Charles Gray puts a nice turn in as Blofeld. He’s got a deliciously expressive voice and effortlessly oozes urbane, regal, charm. However, he’s barely in the film.

The same can be said for Mr Wint and Mr Kidd who are equally wasted. I enjoyed what there was of their campy double act. But their lines aren’t sharp enough and don’t really convey enough menace to make them worthy sparring partners for Bond. They really could have been made much better villains.

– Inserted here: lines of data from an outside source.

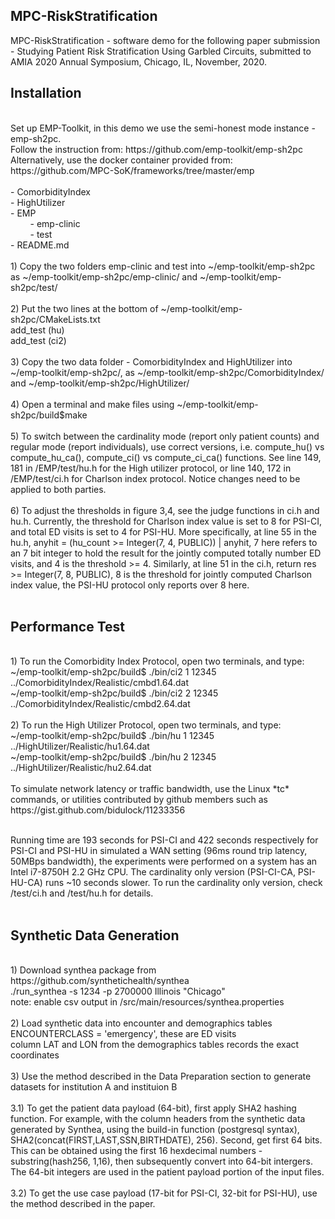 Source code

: ## MPC-RiskStratification
  MPC-RiskStratification - software demo for the following paper submission - Studying Patient Risk Stratification Using Garbled Circuits, submitted to AMIA 2020 Annual Symposium, Chicago, IL, November, 2020.
  <br/>
## Installation
  <br/>
  Set up EMP-Toolkit, in this demo we use the semi-honest mode instance - emp-sh2pc. 
  <br/>Follow the instruction from: https://github.com/emp-toolkit/emp-sh2pc
  <br/>Alternatively, use the docker container provided from: https://github.com/MPC-SoK/frameworks/tree/master/emp
  <br/><br/>
  - ComorbidityIndex <br/>
  - HighUtilizer <br/>
  - EMP <br/>
    &nbsp;&nbsp;&nbsp;&nbsp;&nbsp;&nbsp;&nbsp;&nbsp;- emp-clinic <br/>
    &nbsp;&nbsp;&nbsp;&nbsp;&nbsp;&nbsp;&nbsp;&nbsp;- test  <br/>
  - README.md <br/><br/>
  1) Copy the two folders emp-clinic and test into ~/emp-toolkit/emp-sh2pc as ~/emp-toolkit/emp-sh2pc/emp-clinic/ and ~/emp-toolkit/emp-sh2pc/test/
  <br/><br/>  
  2) Put the two lines at the bottom of ~/emp-toolkit/emp-sh2pc/CMakeLists.txt   <br/>
add_test (hu)  <br/>
add_test (ci2)  <br/><br/>
  3) Copy the two data folder - ComorbidityIndex and HighUtilizer into ~/emp-toolkit/emp-sh2pc/, as ~/emp-toolkit/emp-sh2pc/ComorbidityIndex/ and ~/emp-toolkit/emp-sh2pc/HighUtilizer/
  <br/><br/>  
  4) Open a terminal and make files using ~/emp-toolkit/emp-sh2pc/build$make
  <br/><br/>  
  5) To switch between the cardinality mode (report only patient counts) and regular mode (report individuals), use correct versions, i.e. compute_hu() vs compute_hu_ca(), compute_ci() vs compute_ci_ca() functions. See line 149, 181 in /EMP/test/hu.h for the High utilizer protocol, or line 140, 172 in /EMP/test/ci.h for Charlson index protocol. Notice changes need to be applied to both parties.
  <br/><br/> 
  6) To adjust the thresholds in figure 3,4, see the judge functions in ci.h and hu.h. Currently, the threshold for Charlson index value is set to 8 for PSI-CI, and total ED visits is set to 4 for PSI-HU. More specifically, at line 55 in the hu.h, anyhit = (hu_count >= Integer(7, 4, PUBLIC)) | anyhit, 7 here refers to an 7 bit integer to hold the result for the jointly computed totally number ED visits, and 4 is the threshold >= 4. Similarly, at line 51 in the ci.h, return res >= Integer(7, 8, PUBLIC), 8 is the threshold for jointly computed Charlson index value, the PSI-HU protocol only reports over 8 here.
  <br/><br/> 
  
## Performance Test
  <br/>
  1) To run the Comorbidity Index Protocol, open two terminals, and type:
  <br/>
  ~/emp-toolkit/emp-sh2pc/build$ ./bin/ci2 1 12345 ../ComorbidityIndex/Realistic/cmbd1.64.dat
  <br/>
  ~/emp-toolkit/emp-sh2pc/build$ ./bin/ci2 2 12345 ../ComorbidityIndex/Realistic/cmbd2.64.dat
  <br/><br/>  
  2) To run the High Utilizer Protocol, open two terminals, and type:
  <br/>
  ~/emp-toolkit/emp-sh2pc/build$ ./bin/hu 1 12345 ../HighUtilizer/Realistic/hu1.64.dat
  <br/>
  ~/emp-toolkit/emp-sh2pc/build$ ./bin/hu 2 12345 ../HighUtilizer/Realistic/hu2.64.dat
  <br/><br/>  
  To simulate network latency or traffic bandwidth, use the Linux *tc* commands, or utilities contributed by github members such as https://gist.github.com/bidulock/11233356  <br/><br/>
  
  Running time are 193 seconds for PSI-CI and 422 seconds respectively for PSI-CI and PSI-HU in simulated a WAN setting (96ms round trip latency, 50MBps bandwidth), the experiments were performed on a system has an Intel i7-8750H 2.2 GHz CPU. The cardinality only version (PSI-CI-CA, PSI-HU-CA) runs ~10 seconds slower. To run the cardinality only version, check /test/ci.h and /test/hu.h for details.
    <br/><br/>  
    
  ## Synthetic Data Generation
  <br/>
  1) Download synthea package from https://github.com/synthetichealth/synthea
  <br/>
  ./run_synthea -s 1234 -p 2700000 Illinois "Chicago"
  <br/>
  note: enable csv output in /src/main/resources/synthea.properties
  <br/><br/>  
  2) Load synthetic data into encounter and demographics tables 
  <br/>
  ENCOUNTERCLASS = 'emergency', these are ED visits
  <br/>
  column LAT and LON from the demographics tables records the exact coordinates
  <br/><br/>  
  3) Use the method described in the Data Preparation section to generate datasets for institution A and instituion B
  <br/><br/>
  3.1) To get the patient data payload (64-bit), first apply SHA2 hashing function. For example, with the column headers from the synthetic data generated by Synthea, using the build-in function (postgresql syntax), SHA2(concat(FIRST,LAST,SSN,BIRTHDATE), 256). Second, get first 64 bits. This can be obtained using the first 16 hexdecimal numbers - substring(hash256, 1,16), then subsequently convert into 64-bit intergers. The 64-bit integers are used in the patient payload portion of the input files.
  <br/><br/>
  3.2) To get the use case payload (17-bit for PSI-CI, 32-bit for PSI-HU), use the method described in the paper.<br/>
  
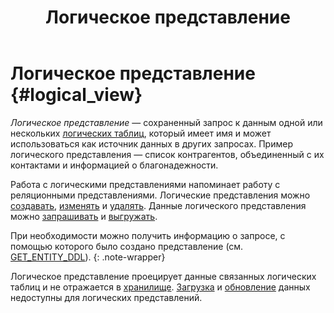 ﻿---
layout: default
title: Логическое представление
nav_order: 5
parent: Основные понятия
grand_parent: Обзор понятий, компонентов и связей
has_children: false
has_toc: false
---

# Логическое представление {#logical_view}

_Логическое представление_ — сохраненный запрос к данным одной или нескольких 
[логических таблиц](../logical_table/logical_table.md), который имеет имя и 
может использоваться как источник данных в других запросах. Пример логического представления — 
список контрагентов, объединенный с их контактами и информацией о благонадежности.

Работа с логическими представлениями напоминает работу с реляционными представлениями. 
Логические представления можно [создавать](../../../working_with_system/logical_schema_update/create_view/create_view.md), 
[изменять](../../../working_with_system/logical_schema_update/alter_view/alter_view.md) и 
[удалять](../../../working_with_system/logical_schema_update/drop_view/drop_view.md). 
Данные логического представления можно [запрашивать](../../../working_with_system/data_reading/data_reading.md) 
и [выгружать](../../../working_with_system/data_download/data_download.md).

При необходимости можно получить информацию о запросе, с помощью которого было создано представление 
(см. [GET_ENTITY_DDL](../../../reference/sql_plus_requests/GET_ENTITY_DDL/GET_ENTITY_DDL.md)).
{: .note-wrapper}

Логическое представление проецирует данные связанных логических таблиц и не отражается 
в [хранилище](../data_storage/data_storage.md). [Загрузка](../../../working_with_system/data_upload/data_upload.md) 
и [обновление](../../../working_with_system/data_update/data_update.md) данных недоступны для логических представлений. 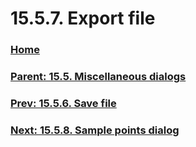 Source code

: # 15.5.7. Export file

### [Home](./00-home.md)
### [Parent: 15.5. Miscellaneous dialogs](./15-05-00-miscellaneous-dialogs.md)
### [Prev: 15.5.6. Save file](./15-05-06-save-file.md)
### [Next: 15.5.8. Sample points dialog](./15-05-08-sample-points-dialog.md)
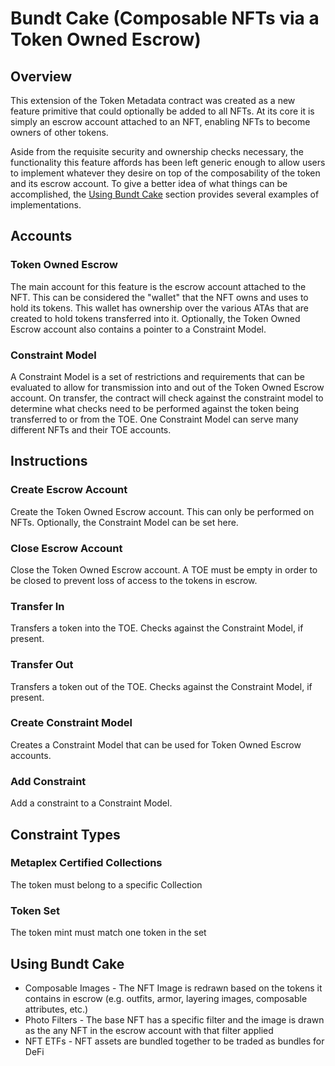 # Bundt Cake (Composable NFTs via a Token Owned Escrow)
## Overview
This extension of the Token Metadata contract was created as a new feature primitive that could optionally be added to all NFTs. At its core it is simply an escrow account attached to an NFT, enabling NFTs to become owners of other tokens.

Aside from the requisite security and ownership checks necessary, the functionality this feature affords has been left generic enough to allow users to implement whatever they desire on top of the composability of the token and its escrow account. To give a better idea of what things can be accomplished, the [Using Bundt Cake](#using-bundt-cake) section provides several examples of implementations.
## Accounts
### Token Owned Escrow
The main account for this feature is the escrow account attached to the NFT. This can be considered the "wallet" that the NFT owns and uses to hold its tokens. This wallet has ownership over the various ATAs that are created to hold tokens transferred into it. Optionally, the Token Owned Escrow account also contains a pointer to a Constraint Model.
### Constraint Model
A Constraint Model is a set of restrictions and requirements that can be evaluated to allow for transmission into and out of the Token Owned Escrow account. On transfer, the contract will check against the constraint model to determine what checks need to be performed against the token being transferred to or from the TOE. One Constraint Model can serve many different NFTs and their TOE accounts.
## Instructions
### Create Escrow Account
Create the Token Owned Escrow account. This can only be performed on NFTs. Optionally, the Constraint Model can be set here.
### Close Escrow Account
Close the Token Owned Escrow account. A TOE must be empty in order to be closed to prevent loss of access to the tokens in escrow.
### Transfer In
Transfers a token into the TOE. Checks against the Constraint Model, if present.
### Transfer Out
Transfers a token out of the TOE. Checks against the Constraint Model, if present.
### Create Constraint Model
Creates a Constraint Model that can be used for Token Owned Escrow accounts.
### Add Constraint
Add a constraint to a Constraint Model.
## Constraint Types
### Metaplex Certified Collections
The token must belong to a specific Collection
### Token Set
The token mint must match one token in the set
## Using Bundt Cake
* Composable Images - The NFT Image is redrawn based on the tokens it contains in escrow (e.g. outfits, armor, layering images, composable attributes, etc.)
* Photo Filters - The base NFT has a specific filter and the image is drawn as the any NFT in the escrow account with that filter applied
* NFT ETFs - NFT assets are bundled together to be traded as bundles for DeFi
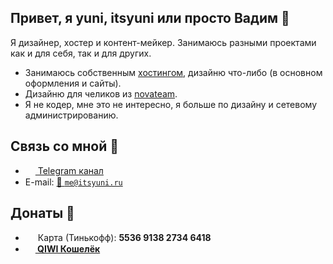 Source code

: ## Привет, я yuni, itsyuni или просто Вадим 👋
Я дизайнер, хостер и контент-мейкер.
Занимаюсь разными проектами как и для себя, так и для других.
- Занимаюсь собственным <a href="https://yunihost.ru">хостингом</a>, дизайню что-либо (в основном оформления и сайты).
- Дизайню для челиков из <a href="https://github.com/novateamgh">novateam</a>.
- Я не кодер, мне это не интересно, я больше по дизайну и сетевому администрированию.


## Связь со мной 💭
- <a href="https://t.me/itsyuni"><img src="https://upload.wikimedia.org/wikipedia/commons/thumb/8/82/Telegram_logo.svg/768px-Telegram_logo.svg.png" width=16 height=16 align="center" /> Telegram канал</a>
- E-mail: <a href="mailto:me@itsyuni.ru">📩 `me@itsyuni.ru`</a>

## Донаты 💸
- <img src="https://upload.wikimedia.org/wikipedia/commons/c/cf/RuPay_Debit_card.png" width=16 height=16 align="center" /> Карта (Тинькофф): <b>5536 9138 2734 6418<b>
- <a href="https://qiwi.com/n/ITSYUNI"><img src="https://static.qiwi.com/img/providers/300x300/qiwi.png" width=16 height=16 align="center" /> QIWI Кошелёк</a>
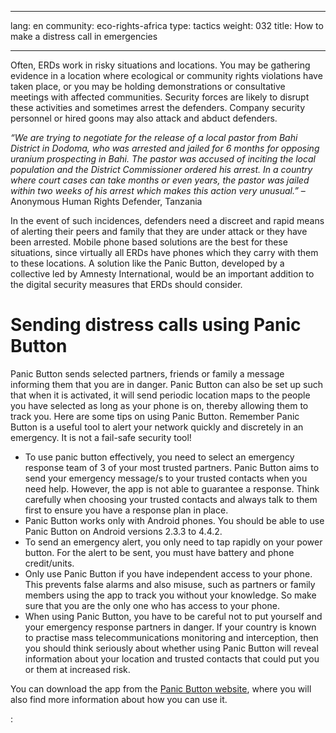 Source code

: 
---

lang: en
community: eco-rights-africa
type: tactics
weight: 032
title: How to make a distress call in emergencies

---

Often, ERDs work in risky situations and locations. You may be gathering evidence in a location where ecological or community rights violations have taken place, or you may be holding demonstrations or consultative meetings with affected communities. Security forces are likely to disrupt these activities and sometimes arrest the defenders. Company security personnel or hired goons may also attack and abduct defenders. 

<div class="background" markdown=1>

*“We are trying to negotiate for the release of a local pastor from Bahi District in Dodoma, who was arrested and jailed for 6 months for opposing uranium prospecting in Bahi. The pastor was accused of inciting the local population and the District Commissioner ordered his arrest. In a country where court cases can take months or even years, the pastor was jailed within two weeks of his arrest which makes this action very unusual.”* – Anonymous Human Rights Defender, Tanzania

</div> 

In the event of such incidences, defenders need a discreet and rapid means of alerting their peers and family that they are under attack or they have been arrested. Mobile phone based solutions are the best for these situations, since virtually all ERDs have phones which they carry with them to these locations. A solution like the Panic Button, developed by a collective led by Amnesty International, would be an important addition to the digital security measures that ERDs should consider.


# Sending distress calls using Panic Button
Panic Button sends selected partners, friends or family a message informing them that you are in danger. Panic Button can also be set up such that when it is activated, it will send periodic location maps to the people you have selected as long as your phone is on, thereby allowing them to track you. Here are some tips on using Panic Button. Remember Panic Button is a useful tool to alert your network quickly and discretely in an emergency. It is not a fail-safe security tool!

- To use panic button effectively, you need to select an emergency response team of 3 of your most trusted partners. Panic Button aims to send your emergency message/s to your trusted contacts when you need help. However, the app is not able to guarantee a response. Think carefully when choosing your trusted contacts and always talk to them first to ensure you have a response plan in place.
- Panic Button works only with Android phones. You should be able to use Panic Button on Android versions 2.3.3 to 4.4.2.
- To send an emergency alert, you only need to tap rapidly on your power button. For the alert to be sent, you must have battery and phone credit/units.
- Only use Panic Button if you have independent access to your phone. This prevents false alarms and also misuse, such as partners or family members using the app to track you without your knowledge. So make sure that you are the only one who has access to your phone.
- When using Panic Button, you have to be careful not to put yourself and your emergency response partners in danger. If your country is known to practise mass telecommunications monitoring and interception, then you should think seriously about whether using Panic Button will reveal information about your location and trusted contacts that could put you or them at increased risk.

You can download the app from the [Panic Button website](https://panicbutton.io/), where you will also find more information about how you can use it.

:[](snippets/snippet_01)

Mr Wint and Mr Kidd though do at least get to be involved in the film’s first helicopter explosion. They hatch a nice little double cross to intercept some diamonds, planting an explosive inside the jewels which a helicopter has come to collect. Having flown off to a safe distance, and a distance which requires minimal special effects work, the chopper explodes in the time honoured fashion of a double cross.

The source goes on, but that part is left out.